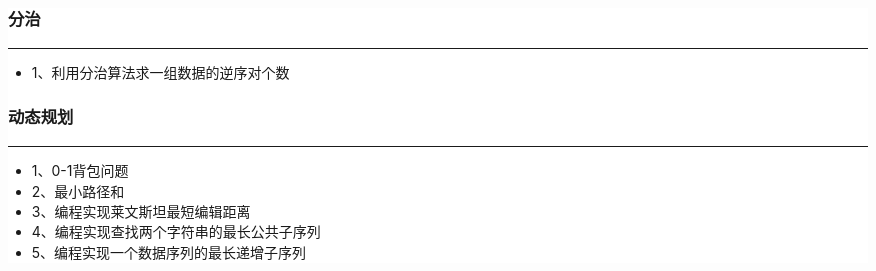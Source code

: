 

### 分治

***************************************
- 1、利用分治算法求一组数据的逆序对个数


### 动态规划

***************************************
- 1、0-1背包问题
- 2、最小路径和
- 3、编程实现莱文斯坦最短编辑距离
- 4、编程实现查找两个字符串的最长公共子序列
- 5、编程实现一个数据序列的最长递增子序列
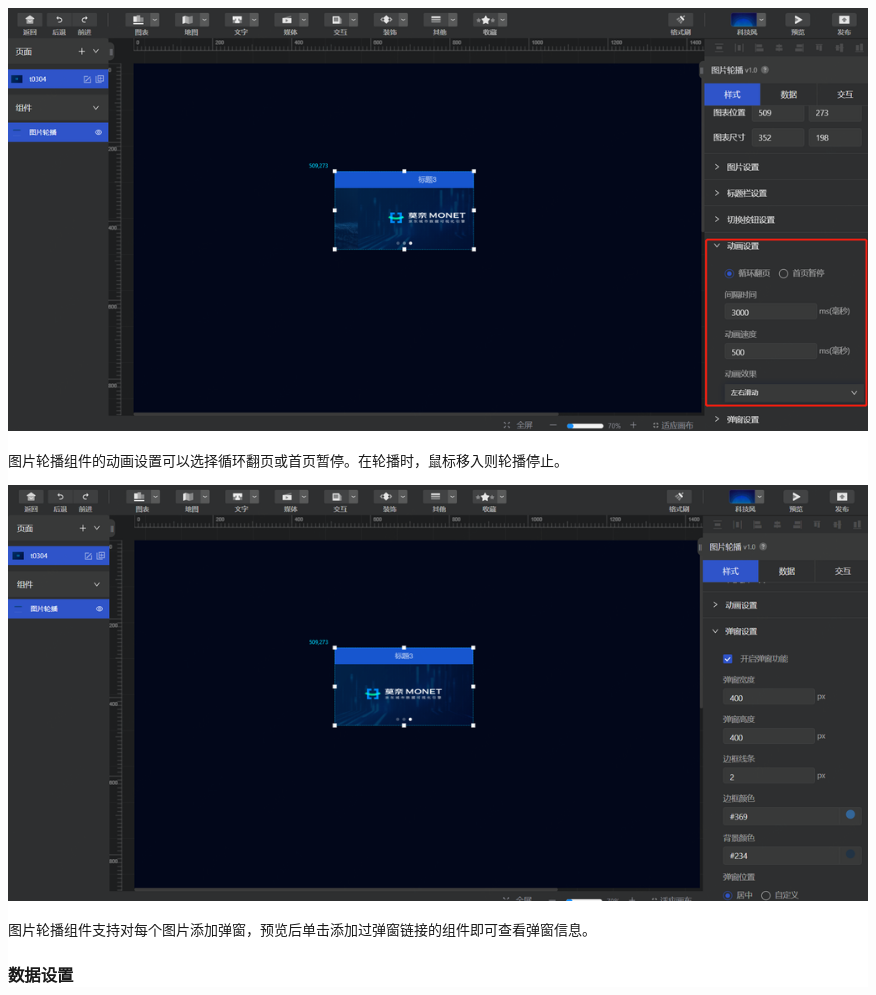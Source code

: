 ![](./image/202103041.jpg)

图片轮播组件的动画设置可以选择循环翻页或首页暂停。在轮播时，鼠标移入则轮播停止。

![](./image/202103042.jpg)

图片轮播组件支持对每个图片添加弹窗，预览后单击添加过弹窗链接的组件即可查看弹窗信息。



### 数据设置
_____
◆ Exercise aim: Copy the entries exactly. No pictures.

◆ Problem solution:
Source code

: 

### 分治

***************************************
- 1、利用分治算法求一组数据的逆序对个数


### 动态规划

***************************************
- 1、0-1背包问题
- 2、最小路径和
- 3、编程实现莱文斯坦最短编辑距离
- 4、编程实现查找两个字符串的最长公共子序列
- 5、编程实现一个数据序列的最长递增子序列
Source code

: ![](./image/202103041.jpg)

图片轮播组件的动画设置可以选择循环翻页或首页暂停。在轮播时，鼠标移入则轮播停止。

![](./image/202103042.jpg)

图片轮播组件支持对每个图片添加弹窗，预览后单击添加过弹窗链接的组件即可查看弹窗信息。



### 数据设置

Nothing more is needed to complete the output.